Article Text
Abstract
Introduction/Background Incidence of ovarian cancer increases with age and reaches a peak at 70 years.
The aim of this study is to analyse the surgical and pharmacological therapies for patients affected by ovarian cancer identifying the best approach based not on the age but on the performance status.
Methodology We have conducted a single-center retrospective study. Patients with epithelial and non-epithelial ovarian tumours were included and ranked according to age at diagnosis in group A (≥70 years) and group B (<70 years). For each patient are considered: co-morbidities, performance status, FIGO stage, grading, histotype and treatment. Surgical treatment was differentiated into primary debulking surgery or interval debulking surgery, reporting extension, residual tumour, complications and days of hospitalization. Chemotherapy was administered for 3 or more cycles and the clinical response was evaluated at the end.
Results 134 patients were included in the study, 44 (32.8%) in group A and 90 (67.2%) in group B further divided into early and advanced stages. Optimal cytoreduction was achieved in 61.9% of the younger patients and in 36.1% of the older patients (p=0.01), although the surgical extension is not statistically significant different in the two groups. There is good correlation between overall survival and the performance status (p=0.0001), the age at diagnosis (p=0.004), the tumour stage (p=0.03) and the residual tumour (p=0.00001). The residual tumour (OR=2.399; p=0.006) and the performance status (OR=2.50; p=0.0001) resulted as an independent survival prognostic factors according to the multivariate Cox analysis.
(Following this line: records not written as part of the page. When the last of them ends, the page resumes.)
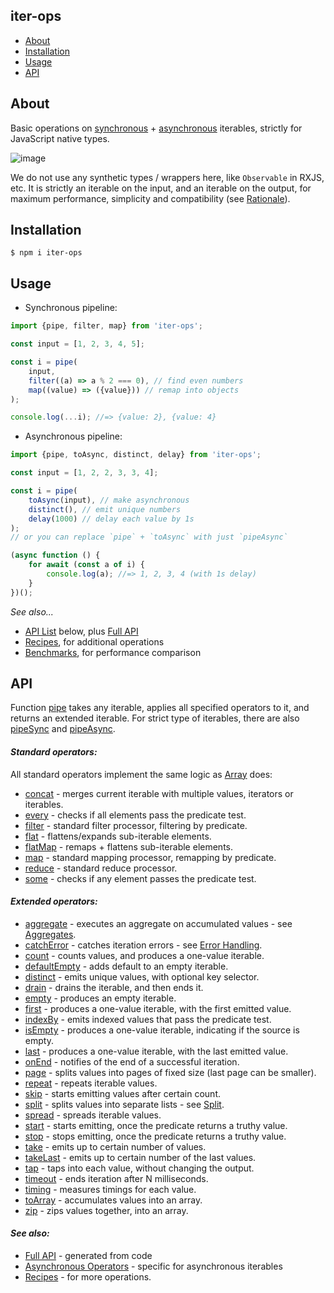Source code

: ## iter-ops

-   [About](#about)
-   [Installation](#installation)
-   [Usage](#usage)
-   [API]

## About

Basic operations on [synchronous] + [asynchronous] iterables, strictly for JavaScript native types.

![image](https://user-images.githubusercontent.com/5108906/147329472-38caa349-1baa-4ab0-945e-5cf618ce0dd9.png)

We do not use any synthetic types / wrappers here, like `Observable` in RXJS, etc. It is strictly an iterable on the
input, and an iterable on the output, for maximum performance, simplicity and compatibility (see [Rationale]).

## Installation

```
$ npm i iter-ops
```

## Usage

-   Synchronous pipeline:

```ts
import {pipe, filter, map} from 'iter-ops';

const input = [1, 2, 3, 4, 5];

const i = pipe(
    input,
    filter((a) => a % 2 === 0), // find even numbers
    map((value) => ({value})) // remap into objects
);

console.log(...i); //=> {value: 2}, {value: 4}
```

-   Asynchronous pipeline:

```ts
import {pipe, toAsync, distinct, delay} from 'iter-ops';

const input = [1, 2, 2, 3, 3, 4];

const i = pipe(
    toAsync(input), // make asynchronous
    distinct(), // emit unique numbers
    delay(1000) // delay each value by 1s
);
// or you can replace `pipe` + `toAsync` with just `pipeAsync`

(async function () {
    for await (const a of i) {
        console.log(a); //=> 1, 2, 3, 4 (with 1s delay)
    }
})();
```

_See also..._

-   [API List] below, plus [Full API]
-   [Recipes], for additional operations
-   [Benchmarks], for performance comparison

## API

Function [pipe] takes any iterable, applies all specified operators to it, and returns an extended iterable.
For strict type of iterables, there are also [pipeSync] and [pipeAsync].

#### <i>Standard operators:</i>

All standard operators implement the same logic as [Array] does:

-   [concat](http://vitaly-t.github.io/iter-ops/functions/concat) - merges current iterable with multiple values,
    iterators or iterables.
-   [every](http://vitaly-t.github.io/iter-ops/functions/every) - checks if all elements pass the predicate test.
-   [filter](http://vitaly-t.github.io/iter-ops/functions/filter) - standard filter processor, filtering by predicate.
-   [flat](http://vitaly-t.github.io/iter-ops/functions/flat) - flattens/expands sub-iterable elements.
-   [flatMap](http://vitaly-t.github.io/iter-ops/functions/flatMap) - remaps + flattens sub-iterable elements.
-   [map](http://vitaly-t.github.io/iter-ops/functions/map) - standard mapping processor, remapping by predicate.
-   [reduce](http://vitaly-t.github.io/iter-ops/functions/reduce) - standard reduce processor.
-   [some](http://vitaly-t.github.io/iter-ops/functions/some) - checks if any element passes the predicate test.

#### <i>Extended operators:</i>

-   [aggregate](http://vitaly-t.github.io/iter-ops/functions/aggregate) - executes an aggregate on accumulated values -
    see [Aggregates].
-   [catchError](http://vitaly-t.github.io/iter-ops/functions/catchError) - catches iteration errors -
    see [Error Handling].
-   [count](http://vitaly-t.github.io/iter-ops/functions/count) - counts values, and produces a one-value iterable.
-   [defaultEmpty](http://vitaly-t.github.io/iter-ops/functions/defaultEmpty) - adds default to an empty iterable.
-   [distinct](http://vitaly-t.github.io/iter-ops/functions/distinct) - emits unique values, with optional key selector.
-   [drain](http://vitaly-t.github.io/iter-ops/functions/drain) - drains the iterable, and then ends it.
-   [empty](http://vitaly-t.github.io/iter-ops/functions/empty) - produces an empty iterable.
-   [first](http://vitaly-t.github.io/iter-ops/functions/first) - produces a one-value iterable, with the first emitted
    value.
-   [indexBy](http://vitaly-t.github.io/iter-ops/functions/indexBy) - emits indexed values that pass the predicate test.
-   [isEmpty](http://vitaly-t.github.io/iter-ops/functions/isEmpty) - produces a one-value iterable, indicating if the
    source is empty.
-   [last](http://vitaly-t.github.io/iter-ops/functions/last) - produces a one-value iterable, with the last emitted
    value.
-   [onEnd](http://vitaly-t.github.io/iter-ops/functions/onEnd) - notifies of the end of a successful iteration.
-   [page](http://vitaly-t.github.io/iter-ops/functions/page) - splits values into pages of fixed size (last page can be
    smaller).
-   [repeat](http://vitaly-t.github.io/iter-ops/functions/repeat) - repeats iterable values.
-   [skip](http://vitaly-t.github.io/iter-ops/functions/skip) - starts emitting values after certain count.
-   [split](http://vitaly-t.github.io/iter-ops/functions/split) - splits values into separate lists - see [Split].
-   [spread](http://vitaly-t.github.io/iter-ops/functions/spread) - spreads iterable values.
-   [start](http://vitaly-t.github.io/iter-ops/functions/start) - starts emitting, once the predicate returns a truthy
    value.
-   [stop](http://vitaly-t.github.io/iter-ops/functions/stop) - stops emitting, once the predicate returns a truthy
    value.
-   [take](http://vitaly-t.github.io/iter-ops/functions/take) - emits up to certain number of values.
-   [takeLast](http://vitaly-t.github.io/iter-ops/functions/takeLast) - emits up to certain number of the last values.
-   [tap](http://vitaly-t.github.io/iter-ops/functions/tap) - taps into each value, without changing the output.
-   [timeout](http://vitaly-t.github.io/iter-ops/functions/timeout) - ends iteration after N milliseconds.
-   [timing](http://vitaly-t.github.io/iter-ops/functions/timing) - measures timings for each value.
-   [toArray](http://vitaly-t.github.io/iter-ops/functions/toArray) - accumulates values into an array.
-   [zip](http://vitaly-t.github.io/iter-ops/functions/zip) - zips values together, into an array.

#### <i>See also:</i>

-   [Full API] - generated from code
-   [Asynchronous Operators](./src/ops/async) - specific for asynchronous iterables
-   [Recipes] - for more operations.

[api]: #api
[api list]: #api
[full api]: https://vitaly-t.github.io/iter-ops
[error handling]: https://github.com/vitaly-t/iter-ops/wiki/Error-Handling
[iterable]: https://javascript.info/iterable
[iterables]: https://javascript.info/iterable
[array]: https://developer.mozilla.org/en-US/docs/Web/JavaScript/Reference/Global_Objects/Array
[wiki]: https://github.com/vitaly-t/iter-ops/wiki
[pipe]: http://vitaly-t.github.io/iter-ops/functions/pipe
[recipes]: https://github.com/vitaly-t/iter-ops/wiki/Recipes
[state]: https://github.com/vitaly-t/iter-ops/wiki/Iteration-State
[aggregates]: https://github.com/vitaly-t/iter-ops/wiki/Aggregates
[split]: https://github.com/vitaly-t/iter-ops/wiki/Split
[benchmarks]: ./benchmarks
[asynchronous iterables]: https://github.com/vitaly-t/iter-ops/wiki/Asynchronous-Iterables
[synchronous]: https://javascript.info/iterable
[asynchronous]: https://javascript.info/async-iterators-generators#async-iterables
[rationale]: https://github.com/vitaly-t/iter-ops/wiki/Rationale

[pipeSync]:https://vitaly-t.github.io/iter-ops/functions/pipeSync
[pipeAsync]:https://vitaly-t.github.io/iter-ops/functions/pipeAsync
Conclusion Our data suggest that patients aged ≥70 can tolerate radical surgical treatments in the same way as younger patients without a significant increase in morbidity, so an optimal cytoreduction should be considered the gold standard regardless of age.
Therefore, our data underlines the importance of managing these patients within Gynecologic Oncology units equipped with a multidisciplinary team.
Disclosure Prof. Paolo Zola has received grants from AstraZeneca, Roche, Tesaro and PharmaMar.